The promise applies immediately to handsets from any vendor, Verizon Wireless CEO Lowell McAdam said in the letter to the chairman of the House subcommittee on communications, technology and the Internet. The promise follows a February agreement between Verizon and the Associated Carrier Group to limit Verizon's handset-exclusivity deals with its two primary vendors - Samsung and LG - to six months. The group represents 25 CDMA carriers with 2.6 million subscribers.
In the letter, Verizon defines small carriers as having no more than 500,000 subscribers.
Handset-exclusivity deals have come under fire by rural and regional carriers and consumer groups. Opponents claim exclusivity deals by the big-four carriers limit consumer choice and harm the competitiveness of smaller carriers, who get access to in-demand handsets only after they become obsolete.
McAdams called the six-month limit "reasonable," given the risk that Verizon assumes when it commits resources to help vendors develop exclusive product and makes quantity buying commitments. Typically, Verizon commits to "hundreds of thousands or even millions of each device," the letter said. Without up-front quantity commitments, McAdams continued, "manufacturers may be reluctant to make the investments in of time, money and production capacity to support a particular device.
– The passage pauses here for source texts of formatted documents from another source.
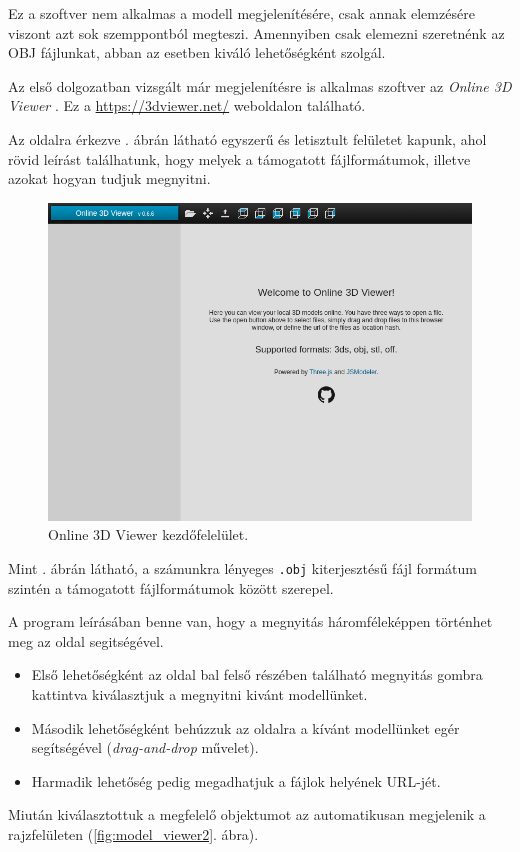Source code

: Ez a szoftver nem alkalmas a modell megjelenítésére, csak annak elemzésére viszont azt sok szemppontból megteszi. Amennyiben csak elemezni szeretnénk az OBJ fájlunkat, abban az esetben kiváló lehetőségként szolgál.


Az első dolgozatban vizsgált már megjelenítésre is alkalmas szoftver az \textit{Online 3D Viewer} \cite{online2014viktor}.
Ez a \url{https://3dviewer.net/} weboldalon található.

Az oldalra érkezve . ábrán látható egyszerű és letisztult felületet kapunk, ahol rövid leírást találhatunk, hogy melyek a támogatott fájlformátumok, illetve azokat hogyan tudjuk megnyitni.

\begin{figure}[h]
\centering
\includegraphics[width=\textwidth]{images/Model_Viewer.png}
\caption{Online 3D Viewer kezdőfelelület.}
\label{fig:model_viewer1}
\end{figure}

Mint . ábrán látható, a számunkra lényeges \texttt{.obj} kiterjesztésű fájl formátum szintén a támogatott fájlformátumok között szerepel.

A program leírásában benne van, hogy a megnyitás háromféleképpen történhet meg az oldal segitségével.
\begin{itemize}
\item Első lehetőségként az oldal bal felső részében található megnyitás gombra kattintva kiválasztjuk a megnyitni kivánt modellünket.
\item Második lehetőségként behúzzuk az oldalra a kívánt modellünket egér segítségével (\textit{drag-and-drop} művelet).
\item Harmadik lehetőség pedig megadhatjuk a fájlok helyének URL-jét.
\end{itemize}
\newpage
Miután kiválasztottuk a megfelelő objektumot az automatikusan megjelenik a rajzfelületen  (\ref{fig:model_viewer2}. ábra).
This, of course, constitutes a major risk for us because if the device is not popular in the marketplace, we could end up with excess inventory and potential competitive losses."
"On the other hand, if the device does well in the market, six months is a reasonable time for us to earn the benefit of our risk and our investments."
At least one carrier wasn't impressed. A Cellular South spokesman said the promise leaves out smaller carriers with more than 500,000 subscribers, such as Cellular South and U.S. Cellular. The spokesman also said the letter confirms that large carriers have the market power to control CDMA handset distribution to the disadvantage of smaller carriers.